> Task brief: An exact transcript of all the records is the expected answer.

Saved entries
━━━
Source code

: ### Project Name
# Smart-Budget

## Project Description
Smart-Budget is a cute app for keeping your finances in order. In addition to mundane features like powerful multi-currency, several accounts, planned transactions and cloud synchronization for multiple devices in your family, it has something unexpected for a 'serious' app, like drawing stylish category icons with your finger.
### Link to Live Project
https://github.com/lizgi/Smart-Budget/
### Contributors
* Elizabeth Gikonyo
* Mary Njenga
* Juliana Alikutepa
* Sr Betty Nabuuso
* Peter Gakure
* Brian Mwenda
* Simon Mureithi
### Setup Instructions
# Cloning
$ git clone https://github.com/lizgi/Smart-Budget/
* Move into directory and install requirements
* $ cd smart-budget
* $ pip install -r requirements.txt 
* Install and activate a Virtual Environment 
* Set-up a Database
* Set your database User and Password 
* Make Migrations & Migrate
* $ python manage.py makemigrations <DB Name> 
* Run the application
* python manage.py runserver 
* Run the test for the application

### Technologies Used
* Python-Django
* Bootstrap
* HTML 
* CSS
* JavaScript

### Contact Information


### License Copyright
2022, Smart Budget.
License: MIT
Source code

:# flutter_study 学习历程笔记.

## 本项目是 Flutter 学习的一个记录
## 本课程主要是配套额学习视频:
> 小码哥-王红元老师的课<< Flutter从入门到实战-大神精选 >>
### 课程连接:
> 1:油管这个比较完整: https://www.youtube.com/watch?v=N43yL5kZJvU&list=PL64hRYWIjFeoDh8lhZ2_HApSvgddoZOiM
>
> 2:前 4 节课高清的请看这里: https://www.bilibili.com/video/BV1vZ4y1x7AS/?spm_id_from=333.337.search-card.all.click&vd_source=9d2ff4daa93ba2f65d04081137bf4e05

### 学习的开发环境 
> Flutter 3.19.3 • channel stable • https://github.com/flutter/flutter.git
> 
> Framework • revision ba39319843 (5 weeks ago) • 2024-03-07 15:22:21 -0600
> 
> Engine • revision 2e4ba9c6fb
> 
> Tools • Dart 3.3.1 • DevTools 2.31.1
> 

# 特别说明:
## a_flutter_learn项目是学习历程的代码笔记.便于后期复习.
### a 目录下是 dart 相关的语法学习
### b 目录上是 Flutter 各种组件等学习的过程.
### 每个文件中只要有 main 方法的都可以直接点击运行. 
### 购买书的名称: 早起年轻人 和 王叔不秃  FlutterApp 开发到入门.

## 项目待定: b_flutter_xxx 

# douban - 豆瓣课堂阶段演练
━━━
> Solved problem:
Source code

: ### Project Name
# Smart-Budget

## Project Description
Smart-Budget is a cute app for keeping your finances in order. In addition to mundane features like powerful multi-currency, several accounts, planned transactions and cloud synchronization for multiple devices in your family, it has something unexpected for a 'serious' app, like drawing stylish category icons with your finger.
### Link to Live Project
https://github.com/lizgi/Smart-Budget/
### Contributors
* Elizabeth Gikonyo
* Mary Njenga
* Juliana Alikutepa
* Sr Betty Nabuuso
* Peter Gakure
* Brian Mwenda
* Simon Mureithi
### Setup Instructions
# Cloning
$ git clone https://github.com/lizgi/Smart-Budget/
* Move into directory and install requirements
* $ cd smart-budget
* $ pip install -r requirements.txt 
* Install and activate a Virtual Environment 
* Set-up a Database
* Set your database User and Password 
* Make Migrations & Migrate
* $ python manage.py makemigrations <DB Name> 
* Run the application
* python manage.py runserver 
* Run the test for the application

### Technologies Used
* Python-Django
* Bootstrap
* HTML 
* CSS
* JavaScript

### Contact Information


### License Copyright
2022, Smart Budget.
License: MIT
Source code

:# flutter_study 学习历程笔记.

## 本项目是 Flutter 学习的一个记录
## 本课程主要是配套额学习视频:
> 小码哥-王红元老师的课<< Flutter从入门到实战-大神精选 >>
### 课程连接:
> 1:油管这个比较完整: https://www.youtube.com/watch?v=N43yL5kZJvU&list=PL64hRYWIjFeoDh8lhZ2_HApSvgddoZOiM
>
> 2:前 4 节课高清的请看这里: https://www.bilibili.com/video/BV1vZ4y1x7AS/?spm_id_from=333.337.search-card.all.click&vd_source=9d2ff4daa93ba2f65d04081137bf4e05

### 学习的开发环境 
> Flutter 3.19.3 • channel stable • https://github.com/flutter/flutter.git
> 
> Framework • revision ba39319843 (5 weeks ago) • 2024-03-07 15:22:21 -0600
> 
> Engine • revision 2e4ba9c6fb
> 
> Tools • Dart 3.3.1 • DevTools 2.31.1
> 

# 特别说明:
## a_flutter_learn项目是学习历程的代码笔记.便于后期复习.
### a 目录下是 dart 相关的语法学习
### b 目录上是 Flutter 各种组件等学习的过程.
### 每个文件中只要有 main 方法的都可以直接点击运行. 
### 购买书的名称: 早起年轻人 和 王叔不秃  FlutterApp 开发到入门.

## 项目待定: b_flutter_xxx 

# douban - 豆瓣课堂阶段演练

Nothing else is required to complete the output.